======== Provided material

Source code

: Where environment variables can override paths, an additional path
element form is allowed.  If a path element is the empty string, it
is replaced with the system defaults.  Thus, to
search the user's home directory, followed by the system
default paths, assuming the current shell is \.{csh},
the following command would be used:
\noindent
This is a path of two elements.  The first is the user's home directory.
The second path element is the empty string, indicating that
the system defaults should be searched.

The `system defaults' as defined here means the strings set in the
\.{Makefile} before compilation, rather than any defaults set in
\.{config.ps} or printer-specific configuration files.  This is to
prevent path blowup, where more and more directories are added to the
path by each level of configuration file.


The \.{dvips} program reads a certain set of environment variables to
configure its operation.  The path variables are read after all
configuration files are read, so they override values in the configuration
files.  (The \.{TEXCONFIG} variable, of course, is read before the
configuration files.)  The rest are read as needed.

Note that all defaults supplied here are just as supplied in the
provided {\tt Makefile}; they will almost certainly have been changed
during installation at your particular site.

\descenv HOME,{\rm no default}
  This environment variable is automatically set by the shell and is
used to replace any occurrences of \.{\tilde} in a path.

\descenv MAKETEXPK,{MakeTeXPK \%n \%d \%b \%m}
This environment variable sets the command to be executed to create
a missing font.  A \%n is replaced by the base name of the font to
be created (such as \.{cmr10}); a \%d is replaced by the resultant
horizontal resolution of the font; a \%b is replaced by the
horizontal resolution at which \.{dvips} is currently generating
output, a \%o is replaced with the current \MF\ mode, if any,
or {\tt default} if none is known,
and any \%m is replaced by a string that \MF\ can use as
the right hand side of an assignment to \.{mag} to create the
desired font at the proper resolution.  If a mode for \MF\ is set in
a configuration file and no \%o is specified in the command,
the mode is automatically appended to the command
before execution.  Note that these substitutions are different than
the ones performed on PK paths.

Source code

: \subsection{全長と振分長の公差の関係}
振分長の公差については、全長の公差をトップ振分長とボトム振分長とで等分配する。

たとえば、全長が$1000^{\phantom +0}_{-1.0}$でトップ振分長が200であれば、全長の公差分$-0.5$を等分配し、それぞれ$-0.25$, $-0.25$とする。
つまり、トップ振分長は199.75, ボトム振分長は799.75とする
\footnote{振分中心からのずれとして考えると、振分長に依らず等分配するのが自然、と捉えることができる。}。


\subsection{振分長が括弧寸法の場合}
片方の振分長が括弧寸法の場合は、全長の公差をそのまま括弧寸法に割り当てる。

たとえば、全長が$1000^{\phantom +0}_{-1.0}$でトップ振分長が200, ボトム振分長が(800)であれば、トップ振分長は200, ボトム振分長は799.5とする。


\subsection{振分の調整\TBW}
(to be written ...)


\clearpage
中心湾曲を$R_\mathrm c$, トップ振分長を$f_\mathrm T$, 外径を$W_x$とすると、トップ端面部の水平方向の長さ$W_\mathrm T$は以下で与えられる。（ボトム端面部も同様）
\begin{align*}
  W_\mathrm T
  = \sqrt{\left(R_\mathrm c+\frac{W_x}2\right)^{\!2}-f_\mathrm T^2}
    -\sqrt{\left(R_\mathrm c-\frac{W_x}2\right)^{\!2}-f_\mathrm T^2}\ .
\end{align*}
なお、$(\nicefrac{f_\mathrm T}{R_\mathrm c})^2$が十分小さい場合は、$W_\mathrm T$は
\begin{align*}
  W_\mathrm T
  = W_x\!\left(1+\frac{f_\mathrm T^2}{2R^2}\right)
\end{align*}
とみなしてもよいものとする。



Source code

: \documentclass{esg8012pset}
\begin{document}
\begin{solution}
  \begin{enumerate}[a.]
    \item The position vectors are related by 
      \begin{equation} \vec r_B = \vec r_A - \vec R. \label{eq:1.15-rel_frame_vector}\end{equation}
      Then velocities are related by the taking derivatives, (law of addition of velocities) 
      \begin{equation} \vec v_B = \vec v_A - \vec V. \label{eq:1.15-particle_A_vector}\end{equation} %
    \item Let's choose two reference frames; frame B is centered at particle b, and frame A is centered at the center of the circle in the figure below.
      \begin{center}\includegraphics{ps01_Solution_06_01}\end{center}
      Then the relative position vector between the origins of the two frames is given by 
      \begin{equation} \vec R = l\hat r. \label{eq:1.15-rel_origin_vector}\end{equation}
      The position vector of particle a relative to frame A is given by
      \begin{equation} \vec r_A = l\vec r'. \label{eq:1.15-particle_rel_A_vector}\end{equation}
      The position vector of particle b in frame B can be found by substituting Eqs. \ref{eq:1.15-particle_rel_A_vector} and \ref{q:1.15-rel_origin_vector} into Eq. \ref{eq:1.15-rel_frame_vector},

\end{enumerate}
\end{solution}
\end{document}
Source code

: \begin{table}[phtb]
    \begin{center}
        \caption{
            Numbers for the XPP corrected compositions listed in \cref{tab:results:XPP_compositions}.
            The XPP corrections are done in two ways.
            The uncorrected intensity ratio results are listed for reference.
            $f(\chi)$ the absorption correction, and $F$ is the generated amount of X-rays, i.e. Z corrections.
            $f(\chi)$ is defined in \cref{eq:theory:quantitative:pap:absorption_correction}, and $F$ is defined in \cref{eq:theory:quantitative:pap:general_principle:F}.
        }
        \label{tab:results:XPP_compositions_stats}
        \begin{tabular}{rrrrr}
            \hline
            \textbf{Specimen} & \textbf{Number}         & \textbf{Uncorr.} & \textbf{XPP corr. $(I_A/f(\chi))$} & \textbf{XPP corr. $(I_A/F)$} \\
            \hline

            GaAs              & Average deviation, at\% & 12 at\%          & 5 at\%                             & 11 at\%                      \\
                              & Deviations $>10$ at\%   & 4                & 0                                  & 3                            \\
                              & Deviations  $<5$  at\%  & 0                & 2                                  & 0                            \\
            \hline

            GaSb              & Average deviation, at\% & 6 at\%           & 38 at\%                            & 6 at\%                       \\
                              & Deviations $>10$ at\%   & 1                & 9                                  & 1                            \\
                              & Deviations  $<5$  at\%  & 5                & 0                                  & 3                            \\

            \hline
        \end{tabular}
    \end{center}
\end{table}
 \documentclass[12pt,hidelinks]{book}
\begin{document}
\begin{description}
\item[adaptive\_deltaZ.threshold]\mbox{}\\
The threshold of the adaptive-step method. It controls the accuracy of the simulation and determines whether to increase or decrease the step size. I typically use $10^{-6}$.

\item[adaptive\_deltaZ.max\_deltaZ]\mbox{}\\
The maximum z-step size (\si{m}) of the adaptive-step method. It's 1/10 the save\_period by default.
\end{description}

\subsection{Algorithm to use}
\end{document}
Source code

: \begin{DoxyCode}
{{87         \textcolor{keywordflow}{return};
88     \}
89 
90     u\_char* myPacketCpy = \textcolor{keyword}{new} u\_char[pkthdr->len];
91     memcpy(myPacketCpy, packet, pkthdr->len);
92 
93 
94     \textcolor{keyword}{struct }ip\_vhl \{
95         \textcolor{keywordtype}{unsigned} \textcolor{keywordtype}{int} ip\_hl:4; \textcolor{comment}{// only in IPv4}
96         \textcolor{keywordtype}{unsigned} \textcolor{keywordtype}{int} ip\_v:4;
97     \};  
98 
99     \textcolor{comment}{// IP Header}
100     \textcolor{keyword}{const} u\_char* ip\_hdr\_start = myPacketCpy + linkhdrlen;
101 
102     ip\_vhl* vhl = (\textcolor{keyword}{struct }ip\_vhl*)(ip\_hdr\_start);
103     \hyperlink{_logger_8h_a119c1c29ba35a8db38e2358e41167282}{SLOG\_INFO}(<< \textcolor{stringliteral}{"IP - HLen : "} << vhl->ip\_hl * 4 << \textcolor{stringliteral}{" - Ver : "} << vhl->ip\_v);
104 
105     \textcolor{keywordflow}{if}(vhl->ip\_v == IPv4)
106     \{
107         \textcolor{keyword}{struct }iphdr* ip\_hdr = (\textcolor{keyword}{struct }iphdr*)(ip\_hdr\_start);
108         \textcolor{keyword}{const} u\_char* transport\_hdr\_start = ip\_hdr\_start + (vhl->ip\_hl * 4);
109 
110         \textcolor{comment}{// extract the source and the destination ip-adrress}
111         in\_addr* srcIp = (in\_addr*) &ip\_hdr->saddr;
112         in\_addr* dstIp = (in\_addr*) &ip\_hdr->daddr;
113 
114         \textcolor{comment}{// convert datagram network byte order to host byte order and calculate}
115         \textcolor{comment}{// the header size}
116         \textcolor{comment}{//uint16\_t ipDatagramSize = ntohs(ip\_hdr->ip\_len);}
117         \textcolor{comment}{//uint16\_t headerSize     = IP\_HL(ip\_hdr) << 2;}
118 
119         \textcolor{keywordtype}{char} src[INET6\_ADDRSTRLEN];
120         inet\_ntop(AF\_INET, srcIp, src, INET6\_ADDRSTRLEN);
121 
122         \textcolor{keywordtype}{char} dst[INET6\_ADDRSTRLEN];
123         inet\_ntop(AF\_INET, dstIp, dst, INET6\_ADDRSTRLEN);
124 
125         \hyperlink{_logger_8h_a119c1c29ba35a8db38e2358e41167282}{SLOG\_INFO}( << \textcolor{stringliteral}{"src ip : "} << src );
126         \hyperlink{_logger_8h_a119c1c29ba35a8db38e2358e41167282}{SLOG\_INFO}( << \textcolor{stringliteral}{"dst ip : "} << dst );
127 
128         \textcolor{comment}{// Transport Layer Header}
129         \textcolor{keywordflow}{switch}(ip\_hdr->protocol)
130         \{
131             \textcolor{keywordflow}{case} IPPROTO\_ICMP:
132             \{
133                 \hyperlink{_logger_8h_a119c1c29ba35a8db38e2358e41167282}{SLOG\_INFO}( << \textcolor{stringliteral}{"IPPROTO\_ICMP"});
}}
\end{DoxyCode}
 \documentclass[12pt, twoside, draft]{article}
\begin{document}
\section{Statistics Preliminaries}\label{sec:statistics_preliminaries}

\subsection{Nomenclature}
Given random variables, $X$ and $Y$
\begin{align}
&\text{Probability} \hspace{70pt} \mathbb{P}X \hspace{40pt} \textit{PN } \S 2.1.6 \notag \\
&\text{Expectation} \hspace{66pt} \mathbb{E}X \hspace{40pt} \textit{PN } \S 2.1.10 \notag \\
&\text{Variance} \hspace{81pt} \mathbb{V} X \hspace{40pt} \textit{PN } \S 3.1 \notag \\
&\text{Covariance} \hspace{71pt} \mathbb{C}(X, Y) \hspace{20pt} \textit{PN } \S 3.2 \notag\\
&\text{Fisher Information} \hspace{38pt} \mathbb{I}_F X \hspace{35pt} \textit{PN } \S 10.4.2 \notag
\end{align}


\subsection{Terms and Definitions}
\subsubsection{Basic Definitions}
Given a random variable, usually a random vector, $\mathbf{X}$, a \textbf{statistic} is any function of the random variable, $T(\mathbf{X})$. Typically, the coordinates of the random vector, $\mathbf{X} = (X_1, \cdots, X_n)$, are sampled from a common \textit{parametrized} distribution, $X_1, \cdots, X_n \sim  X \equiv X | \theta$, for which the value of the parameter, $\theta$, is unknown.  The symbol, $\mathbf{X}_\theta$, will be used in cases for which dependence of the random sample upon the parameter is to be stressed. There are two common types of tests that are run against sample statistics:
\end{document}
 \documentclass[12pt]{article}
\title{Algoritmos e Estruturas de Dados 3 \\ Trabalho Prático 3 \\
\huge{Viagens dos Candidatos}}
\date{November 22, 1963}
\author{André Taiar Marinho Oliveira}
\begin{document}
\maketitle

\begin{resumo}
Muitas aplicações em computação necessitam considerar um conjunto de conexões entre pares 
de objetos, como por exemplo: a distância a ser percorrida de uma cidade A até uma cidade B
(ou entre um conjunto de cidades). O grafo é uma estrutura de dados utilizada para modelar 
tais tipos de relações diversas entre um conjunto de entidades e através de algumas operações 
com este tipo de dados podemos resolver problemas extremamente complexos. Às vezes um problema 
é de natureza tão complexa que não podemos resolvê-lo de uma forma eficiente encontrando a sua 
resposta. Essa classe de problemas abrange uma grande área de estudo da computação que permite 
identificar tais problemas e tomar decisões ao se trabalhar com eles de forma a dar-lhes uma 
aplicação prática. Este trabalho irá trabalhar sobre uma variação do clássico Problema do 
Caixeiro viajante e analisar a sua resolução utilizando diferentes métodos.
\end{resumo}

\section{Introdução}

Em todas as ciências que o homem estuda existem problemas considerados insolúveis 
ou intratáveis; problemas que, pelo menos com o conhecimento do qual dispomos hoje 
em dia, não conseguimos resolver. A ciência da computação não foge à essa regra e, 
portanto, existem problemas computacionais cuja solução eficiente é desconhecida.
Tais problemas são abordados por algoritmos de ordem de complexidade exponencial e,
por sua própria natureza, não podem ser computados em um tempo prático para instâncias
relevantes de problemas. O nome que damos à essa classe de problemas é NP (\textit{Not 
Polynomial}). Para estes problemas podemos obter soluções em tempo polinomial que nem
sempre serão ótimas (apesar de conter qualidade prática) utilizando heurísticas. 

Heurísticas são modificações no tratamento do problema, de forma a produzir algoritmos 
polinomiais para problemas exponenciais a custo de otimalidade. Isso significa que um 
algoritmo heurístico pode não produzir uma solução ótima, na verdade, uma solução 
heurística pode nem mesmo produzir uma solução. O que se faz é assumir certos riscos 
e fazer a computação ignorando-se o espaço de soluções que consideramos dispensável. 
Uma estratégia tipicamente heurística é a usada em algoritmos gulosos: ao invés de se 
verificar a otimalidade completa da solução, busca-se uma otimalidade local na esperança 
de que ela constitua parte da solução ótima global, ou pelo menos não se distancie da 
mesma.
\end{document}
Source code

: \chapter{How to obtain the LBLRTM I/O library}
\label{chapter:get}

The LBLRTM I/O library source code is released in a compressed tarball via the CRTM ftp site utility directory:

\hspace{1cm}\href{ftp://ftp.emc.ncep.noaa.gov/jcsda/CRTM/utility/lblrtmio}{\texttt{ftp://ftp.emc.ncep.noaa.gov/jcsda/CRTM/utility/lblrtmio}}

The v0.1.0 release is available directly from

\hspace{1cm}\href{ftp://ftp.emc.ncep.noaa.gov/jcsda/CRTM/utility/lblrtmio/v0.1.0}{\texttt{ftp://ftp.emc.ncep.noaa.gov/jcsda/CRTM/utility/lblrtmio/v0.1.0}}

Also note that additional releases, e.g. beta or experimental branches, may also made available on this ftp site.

================

Directions: Starting from the data above, filter for lines with "tempo" and copy each one.

Expected answer:
por sua própria natureza, não podem ser computados em um tempo prático para instâncias
Polynomial}). Para estes problemas podemos obter soluções em tempo polinomial que nem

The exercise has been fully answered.